EOS_TOKEN = tokenizer.eos_token

def formatting_prompts_func(examples):
    instructions = examples["instruction"]
    inputs = examples["input"]
    outputs = examples["output"]
    texts = []
    for instruction, input, output in zip(instructions, inputs, outputs):
        text = alpaca_prompt.format(instruction, input, output) + EOS_TOKEN
        texts.append(text)
    return {"text": texts}

## Step 7: Configure Training Arguments

Set up the training parameters including batch size, learning rate, and number of epochs.

In [None]:
training_args = TrainingArguments(
    per_device_train_batch_size=2,
    gradient_accumulation_steps=4,
    warmup_steps=5,
    max_steps=60,  # Set this to -1 to train for full epochs
    # num_train_epochs=1,  # Alternatively, set number of epochs
    learning_rate=2e-4,
    fp16=not torch.cuda.is_bf16_supported(),
    bf16=torch.cuda.is_bf16_supported(),
    logging_steps=1,
    optim="adamw_8bit",
    weight_decay=0.01,
    lr_scheduler_type="linear",
    seed=3407,
    output_dir="outputs",
)

## Step 8: Initialize Trainer

Create the SFTTrainer with the model, dataset, and training arguments.

In [None]:
trainer = SFTTrainer(
    model=model,
    tokenizer=tokenizer,
    train_dataset=dataset,
    formatting_func=formatting_prompts_func,
    args=training_args,
    packing=False,
    max_seq_length=max_seq_length,
)

## Step 9: Start Training

Begin the fine-tuning process.

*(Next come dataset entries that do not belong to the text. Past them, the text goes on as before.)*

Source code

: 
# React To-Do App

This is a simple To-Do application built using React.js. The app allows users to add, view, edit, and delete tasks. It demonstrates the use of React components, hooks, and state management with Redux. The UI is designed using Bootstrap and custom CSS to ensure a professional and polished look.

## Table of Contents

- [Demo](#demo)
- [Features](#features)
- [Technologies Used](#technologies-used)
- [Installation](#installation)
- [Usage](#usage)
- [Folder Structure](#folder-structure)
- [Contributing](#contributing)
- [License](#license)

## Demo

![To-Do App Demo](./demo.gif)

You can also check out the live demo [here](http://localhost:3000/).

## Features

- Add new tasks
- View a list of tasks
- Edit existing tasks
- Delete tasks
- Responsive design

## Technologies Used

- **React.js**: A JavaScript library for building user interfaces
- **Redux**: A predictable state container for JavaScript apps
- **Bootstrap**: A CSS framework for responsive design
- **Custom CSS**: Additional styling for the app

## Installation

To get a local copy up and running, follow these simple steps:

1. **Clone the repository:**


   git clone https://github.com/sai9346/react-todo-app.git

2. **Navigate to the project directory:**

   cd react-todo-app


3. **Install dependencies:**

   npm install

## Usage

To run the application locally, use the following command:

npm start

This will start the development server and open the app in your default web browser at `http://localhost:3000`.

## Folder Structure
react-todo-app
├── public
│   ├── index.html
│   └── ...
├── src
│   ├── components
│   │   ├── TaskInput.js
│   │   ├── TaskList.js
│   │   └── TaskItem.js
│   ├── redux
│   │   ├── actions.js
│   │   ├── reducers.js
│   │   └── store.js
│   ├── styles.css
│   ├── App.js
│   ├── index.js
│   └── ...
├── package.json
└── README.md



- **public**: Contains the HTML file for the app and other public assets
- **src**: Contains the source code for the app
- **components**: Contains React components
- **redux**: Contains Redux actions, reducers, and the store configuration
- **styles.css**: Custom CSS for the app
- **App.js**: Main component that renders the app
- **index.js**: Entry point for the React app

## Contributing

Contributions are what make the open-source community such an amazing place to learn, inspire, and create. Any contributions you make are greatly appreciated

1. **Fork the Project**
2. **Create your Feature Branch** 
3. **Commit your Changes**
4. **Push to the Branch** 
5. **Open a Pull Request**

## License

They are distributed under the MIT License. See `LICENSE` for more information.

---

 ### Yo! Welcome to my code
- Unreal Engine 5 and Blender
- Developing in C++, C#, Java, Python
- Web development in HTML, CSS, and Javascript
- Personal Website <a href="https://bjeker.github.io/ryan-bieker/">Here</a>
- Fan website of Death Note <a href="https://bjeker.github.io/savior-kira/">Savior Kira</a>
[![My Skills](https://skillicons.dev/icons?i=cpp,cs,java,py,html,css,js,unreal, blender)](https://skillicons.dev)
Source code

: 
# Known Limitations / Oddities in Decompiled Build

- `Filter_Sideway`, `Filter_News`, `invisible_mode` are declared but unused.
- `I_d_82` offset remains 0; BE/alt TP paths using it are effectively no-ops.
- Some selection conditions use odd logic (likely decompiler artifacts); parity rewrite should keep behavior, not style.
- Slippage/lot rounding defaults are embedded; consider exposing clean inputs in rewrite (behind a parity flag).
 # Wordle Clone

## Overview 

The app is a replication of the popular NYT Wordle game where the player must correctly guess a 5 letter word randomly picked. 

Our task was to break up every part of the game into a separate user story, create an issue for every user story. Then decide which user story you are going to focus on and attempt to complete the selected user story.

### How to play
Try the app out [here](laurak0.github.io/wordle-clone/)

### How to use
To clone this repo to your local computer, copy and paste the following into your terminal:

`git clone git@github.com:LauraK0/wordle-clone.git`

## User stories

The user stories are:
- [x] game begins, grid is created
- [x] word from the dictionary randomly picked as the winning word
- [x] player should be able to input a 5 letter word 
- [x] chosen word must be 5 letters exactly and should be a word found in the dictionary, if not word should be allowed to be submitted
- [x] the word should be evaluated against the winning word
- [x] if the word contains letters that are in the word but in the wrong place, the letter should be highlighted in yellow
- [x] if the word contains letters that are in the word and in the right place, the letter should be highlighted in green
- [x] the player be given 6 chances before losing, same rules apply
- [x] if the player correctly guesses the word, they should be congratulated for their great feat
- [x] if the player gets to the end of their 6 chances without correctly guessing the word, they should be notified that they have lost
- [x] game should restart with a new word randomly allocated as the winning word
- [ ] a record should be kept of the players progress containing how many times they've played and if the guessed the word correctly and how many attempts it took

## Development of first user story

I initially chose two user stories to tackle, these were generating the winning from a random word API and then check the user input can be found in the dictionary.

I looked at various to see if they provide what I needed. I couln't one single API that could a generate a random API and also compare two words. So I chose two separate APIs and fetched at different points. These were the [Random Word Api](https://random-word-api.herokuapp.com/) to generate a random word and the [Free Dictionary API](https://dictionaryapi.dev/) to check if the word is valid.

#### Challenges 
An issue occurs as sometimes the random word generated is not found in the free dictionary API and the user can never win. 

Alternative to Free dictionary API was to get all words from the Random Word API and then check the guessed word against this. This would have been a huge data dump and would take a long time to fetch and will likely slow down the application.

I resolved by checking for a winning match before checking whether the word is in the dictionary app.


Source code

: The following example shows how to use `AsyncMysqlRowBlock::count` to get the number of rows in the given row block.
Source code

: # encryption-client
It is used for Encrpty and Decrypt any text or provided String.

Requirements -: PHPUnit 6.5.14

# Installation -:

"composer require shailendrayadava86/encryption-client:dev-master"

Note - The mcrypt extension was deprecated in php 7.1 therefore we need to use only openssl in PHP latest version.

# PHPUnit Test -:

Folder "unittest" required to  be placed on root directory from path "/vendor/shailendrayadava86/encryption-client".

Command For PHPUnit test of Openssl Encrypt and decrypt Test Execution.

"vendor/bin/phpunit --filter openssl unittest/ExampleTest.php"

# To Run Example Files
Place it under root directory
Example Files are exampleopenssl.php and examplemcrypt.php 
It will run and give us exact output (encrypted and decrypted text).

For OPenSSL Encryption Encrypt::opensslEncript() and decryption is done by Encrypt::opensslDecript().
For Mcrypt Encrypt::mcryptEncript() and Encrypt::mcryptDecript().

This may take some time depending on your hardware and dataset size.

In [None]:
# Show current memory usage
gpu_stats = torch.cuda.get_device_properties(0)
start_gpu_memory = round(torch.cuda.max_memory_reserved() / 1024 / 1024 / 1024, 3)
max_memory = round(gpu_stats.total_memory / 1024 / 1024 / 1024, 3)
print(f"GPU = {gpu_stats.name}. Max memory = {max_memory} GB.")
print(f"{start_gpu_memory} GB of memory reserved.")

# Train the model
trainer_stats = trainer.train()

## Step 10: Display Training Statistics

Show memory usage and training time after fine-tuning.

In [None]:
# Show final memory and time stats
used_memory = round(torch.cuda.max_memory_reserved() / 1024 / 1024 / 1024, 3)
used_memory_for_lora = round(used_memory - start_gpu_memory, 3)
used_percentage = round(used_memory / max_memory * 100, 3)
lora_percentage = round(used_memory_for_lora / max_memory * 100, 3)
print(f"{trainer_stats.metrics['train_runtime']} seconds used for training.")
print(f"{round(trainer_stats.metrics['train_runtime'] / 60, 2)} minutes used for training.")
print(f"Peak reserved memory = {used_memory} GB.")
print(f"Peak reserved memory for training = {used_memory_for_lora} GB.")
print(f"Peak reserved memory % of max memory = {used_percentage} %.")
print(f"Peak reserved memory for training % of max memory = {lora_percentage} %.")

## Step 11: Test the Model (Inference)

Test the fine-tuned model with a sample prompt.

In [None]:
# Enable native 2x faster inference
FastLanguageModel.for_inference(model)

# Test prompt
inputs = tokenizer(
    [
        alpaca_prompt.format(
            "Explain the concept of machine learning",  # instruction
            "",  # input
            "",  # output - leave this blank for generation!
        )
    ],
    return_tensors="pt"
).to("cuda")

# Generate response
outputs = model.generate(
    **inputs,
    max_new_tokens=64,
    use_cache=True
)

# Decode and print the output
decoded_output = tokenizer.batch_decode(outputs)
print(decoded_output[0])

## Step 12: Save the Model

Save the fine-tuned model locally and optionally push to Hugging Face Hub.

In [None]:
# Save locally
model.save_pretrained("lora_model")  # Local saving
tokenizer.save_pretrained("lora_model")

# Save to 16bit for VLLM
# model.save_pretrained_merged("model", tokenizer, save_method="merged_16bit")

# Save to 4bit for later use
# model.save_pretrained_merged("model", tokenizer, save_method="merged_4bit")

# Save to GGUF format for llama.cpp
# model.save_pretrained_gguf("model", tokenizer, quantization_method="q4_k_m")

# Push to Hugging Face Hub (uncomment and replace with your repo name)
# model.push_to_hub("your_username/your_model_name", token="your_hf_token")
# tokenizer.push_to_hub("your_username/your_model_name", token="your_hf_token")

## Conclusion

You have successfully fine-tuned a Llama model using Unsloth! 

Key advantages of using Unsloth:
- **2x faster training** compared to standard methods
- **Reduced memory usage** with optimizations
- **Easy-to-use API** for quick setup
- **Multiple export formats** (16bit, 4bit, GGUF)

Next steps:
1. Experiment with different hyperparameters
2. Try different datasets
3. Test with various model sizes
4. Deploy your model for inference